### SOURCE DATA
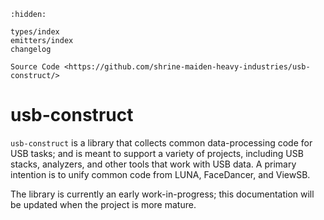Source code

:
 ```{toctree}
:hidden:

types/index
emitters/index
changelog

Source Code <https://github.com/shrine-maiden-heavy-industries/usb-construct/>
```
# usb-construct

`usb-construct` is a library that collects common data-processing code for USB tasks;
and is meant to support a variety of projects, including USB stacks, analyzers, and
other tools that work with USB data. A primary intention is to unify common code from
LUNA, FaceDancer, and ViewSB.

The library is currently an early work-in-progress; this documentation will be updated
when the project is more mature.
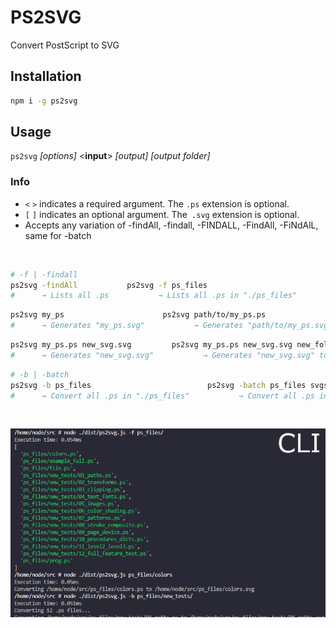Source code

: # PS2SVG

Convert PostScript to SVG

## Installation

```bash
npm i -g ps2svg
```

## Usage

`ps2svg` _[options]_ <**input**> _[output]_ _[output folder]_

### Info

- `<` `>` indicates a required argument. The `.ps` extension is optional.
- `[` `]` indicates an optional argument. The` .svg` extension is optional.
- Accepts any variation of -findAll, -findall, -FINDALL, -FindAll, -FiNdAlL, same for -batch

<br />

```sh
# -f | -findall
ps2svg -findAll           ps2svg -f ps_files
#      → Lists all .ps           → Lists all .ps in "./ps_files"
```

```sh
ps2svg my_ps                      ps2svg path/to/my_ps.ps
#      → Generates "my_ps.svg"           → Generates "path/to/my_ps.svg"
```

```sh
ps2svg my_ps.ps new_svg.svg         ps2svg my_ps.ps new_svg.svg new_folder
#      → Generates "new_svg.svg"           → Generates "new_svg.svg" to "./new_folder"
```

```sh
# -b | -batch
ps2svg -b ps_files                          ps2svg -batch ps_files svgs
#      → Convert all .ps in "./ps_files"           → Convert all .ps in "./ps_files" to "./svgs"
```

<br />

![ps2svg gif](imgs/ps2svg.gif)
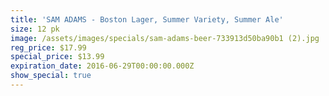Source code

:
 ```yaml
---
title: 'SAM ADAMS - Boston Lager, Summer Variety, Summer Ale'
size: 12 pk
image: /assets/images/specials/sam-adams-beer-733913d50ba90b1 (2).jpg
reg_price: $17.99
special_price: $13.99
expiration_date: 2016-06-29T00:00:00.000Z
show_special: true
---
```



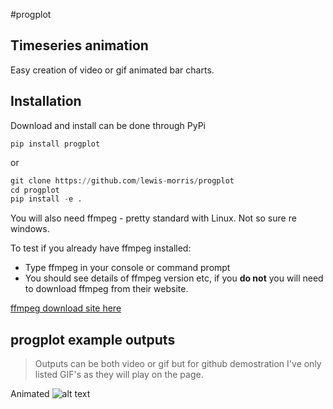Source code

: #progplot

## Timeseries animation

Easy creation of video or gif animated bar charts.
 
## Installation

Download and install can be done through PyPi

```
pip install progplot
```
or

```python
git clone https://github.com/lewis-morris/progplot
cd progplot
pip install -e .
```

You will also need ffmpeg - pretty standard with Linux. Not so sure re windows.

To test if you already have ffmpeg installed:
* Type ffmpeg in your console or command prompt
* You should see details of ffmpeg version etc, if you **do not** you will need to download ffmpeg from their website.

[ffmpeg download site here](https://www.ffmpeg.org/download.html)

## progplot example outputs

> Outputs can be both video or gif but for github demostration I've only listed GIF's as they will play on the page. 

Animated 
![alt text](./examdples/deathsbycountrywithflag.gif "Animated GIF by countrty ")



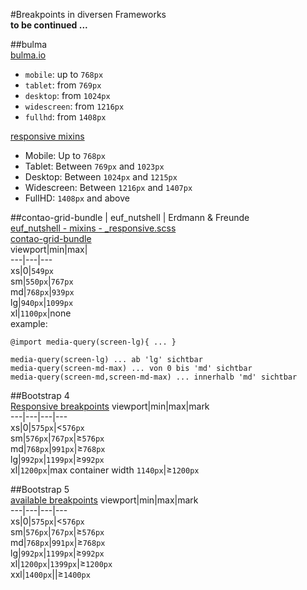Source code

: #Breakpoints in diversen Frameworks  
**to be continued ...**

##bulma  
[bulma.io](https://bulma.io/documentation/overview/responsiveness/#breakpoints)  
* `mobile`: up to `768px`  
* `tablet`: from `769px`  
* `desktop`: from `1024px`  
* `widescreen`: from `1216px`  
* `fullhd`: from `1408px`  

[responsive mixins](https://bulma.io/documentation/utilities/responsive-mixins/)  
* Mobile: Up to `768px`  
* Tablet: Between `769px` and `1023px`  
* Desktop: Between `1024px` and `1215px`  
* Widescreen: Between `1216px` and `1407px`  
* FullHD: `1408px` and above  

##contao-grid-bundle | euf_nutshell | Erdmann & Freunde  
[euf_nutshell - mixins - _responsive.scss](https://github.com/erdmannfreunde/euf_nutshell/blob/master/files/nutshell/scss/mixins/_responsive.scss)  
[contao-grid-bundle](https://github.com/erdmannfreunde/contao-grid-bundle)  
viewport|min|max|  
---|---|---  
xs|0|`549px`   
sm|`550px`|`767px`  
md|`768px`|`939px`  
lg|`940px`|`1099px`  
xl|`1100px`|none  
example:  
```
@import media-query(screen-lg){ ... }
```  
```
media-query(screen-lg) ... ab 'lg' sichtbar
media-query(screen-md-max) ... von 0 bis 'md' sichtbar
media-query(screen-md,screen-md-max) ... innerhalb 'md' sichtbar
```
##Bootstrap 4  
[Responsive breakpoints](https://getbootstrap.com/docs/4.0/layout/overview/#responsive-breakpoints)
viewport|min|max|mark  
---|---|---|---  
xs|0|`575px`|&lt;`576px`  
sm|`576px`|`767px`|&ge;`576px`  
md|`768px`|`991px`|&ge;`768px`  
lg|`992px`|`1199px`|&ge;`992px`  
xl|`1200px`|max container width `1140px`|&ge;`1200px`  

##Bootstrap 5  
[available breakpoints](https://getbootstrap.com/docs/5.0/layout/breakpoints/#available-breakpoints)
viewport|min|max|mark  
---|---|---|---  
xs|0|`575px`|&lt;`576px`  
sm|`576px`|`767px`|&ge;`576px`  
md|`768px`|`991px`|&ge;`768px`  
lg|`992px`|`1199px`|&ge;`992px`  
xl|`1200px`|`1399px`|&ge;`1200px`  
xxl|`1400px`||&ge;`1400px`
######
» **EXERCISE REQUIREMENTS**
Once the pictures are removed, output the remaining material exactly.

» **WRITTEN SOLUTION**
Source code

:
 ```{toctree}
:hidden:

types/index
emitters/index
changelog

Source Code <https://github.com/shrine-maiden-heavy-industries/usb-construct/>
```
# usb-construct

`usb-construct` is a library that collects common data-processing code for USB tasks;
and is meant to support a variety of projects, including USB stacks, analyzers, and
other tools that work with USB data. A primary intention is to unify common code from
LUNA, FaceDancer, and ViewSB.

The library is currently an early work-in-progress; this documentation will be updated
when the project is more mature.
Source code

: # PS2SVG

Convert PostScript to SVG

## Installation

```bash
npm i -g ps2svg
```

## Usage

`ps2svg` _[options]_ <**input**> _[output]_ _[output folder]_

### Info

- `<` `>` indicates a required argument. The `.ps` extension is optional.
- `[` `]` indicates an optional argument. The` .svg` extension is optional.
- Accepts any variation of -findAll, -findall, -FINDALL, -FindAll, -FiNdAlL, same for -batch

<br />

```sh
# -f | -findall
ps2svg -findAll           ps2svg -f ps_files
#      → Lists all .ps           → Lists all .ps in "./ps_files"
```

```sh
ps2svg my_ps                      ps2svg path/to/my_ps.ps
#      → Generates "my_ps.svg"           → Generates "path/to/my_ps.svg"
```

```sh
ps2svg my_ps.ps new_svg.svg         ps2svg my_ps.ps new_svg.svg new_folder
#      → Generates "new_svg.svg"           → Generates "new_svg.svg" to "./new_folder"
```

```sh
# -b | -batch
ps2svg -b ps_files                          ps2svg -batch ps_files svgs
#      → Convert all .ps in "./ps_files"           → Convert all .ps in "./ps_files" to "./svgs"
```

<br />

![ps2svg gif](imgs/ps2svg.gif)
Source code

:
 ```yaml
---
title: 'SAM ADAMS - Boston Lager, Summer Variety, Summer Ale'
size: 12 pk
image: /assets/images/specials/sam-adams-beer-733913d50ba90b1 (2).jpg
reg_price: $17.99
special_price: $13.99
expiration_date: 2016-06-29T00:00:00.000Z
show_special: true
---
```



Source code

: #progplot

## Timeseries animation

Easy creation of video or gif animated bar charts.
 
## Installation

Download and install can be done through PyPi

```
pip install progplot
```
or

```python
git clone https://github.com/lewis-morris/progplot
cd progplot
pip install -e .
```

You will also need ffmpeg - pretty standard with Linux. Not so sure re windows.

To test if you already have ffmpeg installed:
* Type ffmpeg in your console or command prompt
* You should see details of ffmpeg version etc, if you **do not** you will need to download ffmpeg from their website.

[ffmpeg download site here](https://www.ffmpeg.org/download.html)

## progplot example outputs

> Outputs can be both video or gif but for github demostration I've only listed GIF's as they will play on the page. 

Animated 
![alt text](./examdples/deathsbycountrywithflag.gif "Animated GIF by countrty ")



Source code

: #Breakpoints in diversen Frameworks  
**to be continued ...**

##bulma  
[bulma.io](https://bulma.io/documentation/overview/responsiveness/#breakpoints)  
* `mobile`: up to `768px`  
* `tablet`: from `769px`  
* `desktop`: from `1024px`  
* `widescreen`: from `1216px`  
* `fullhd`: from `1408px`  

[responsive mixins](https://bulma.io/documentation/utilities/responsive-mixins/)  
* Mobile: Up to `768px`  
* Tablet: Between `769px` and `1023px`  
* Desktop: Between `1024px` and `1215px`  
* Widescreen: Between `1216px` and `1407px`  
* FullHD: `1408px` and above  

##contao-grid-bundle | euf_nutshell | Erdmann & Freunde  
[euf_nutshell - mixins - _responsive.scss](https://github.com/erdmannfreunde/euf_nutshell/blob/master/files/nutshell/scss/mixins/_responsive.scss)  
[contao-grid-bundle](https://github.com/erdmannfreunde/contao-grid-bundle)  
viewport|min|max|  
---|---|---  
xs|0|`549px`   
sm|`550px`|`767px`  
md|`768px`|`939px`  
lg|`940px`|`1099px`  
xl|`1100px`|none  
example:  
```
@import media-query(screen-lg){ ... }
```  
```
media-query(screen-lg) ... ab 'lg' sichtbar
media-query(screen-md-max) ... von 0 bis 'md' sichtbar
media-query(screen-md,screen-md-max) ... innerhalb 'md' sichtbar
```
##Bootstrap 4  
[Responsive breakpoints](https://getbootstrap.com/docs/4.0/layout/overview/#responsive-breakpoints)
viewport|min|max|mark  
---|---|---|---  
xs|0|`575px`|&lt;`576px`  
sm|`576px`|`767px`|&ge;`576px`  
md|`768px`|`991px`|&ge;`768px`  
lg|`992px`|`1199px`|&ge;`992px`  
xl|`1200px`|max container width `1140px`|&ge;`1200px`  

##Bootstrap 5  
[available breakpoints](https://getbootstrap.com/docs/5.0/layout/breakpoints/#available-breakpoints)
viewport|min|max|mark  
---|---|---|---  
xs|0|`575px`|&lt;`576px`  
sm|`576px`|`767px`|&ge;`576px`  
md|`768px`|`991px`|&ge;`768px`  
lg|`992px`|`1199px`|&ge;`992px`  
xl|`1200px`|`1399px`|&ge;`1200px`  
xxl|`1400px`||&ge;`1400px`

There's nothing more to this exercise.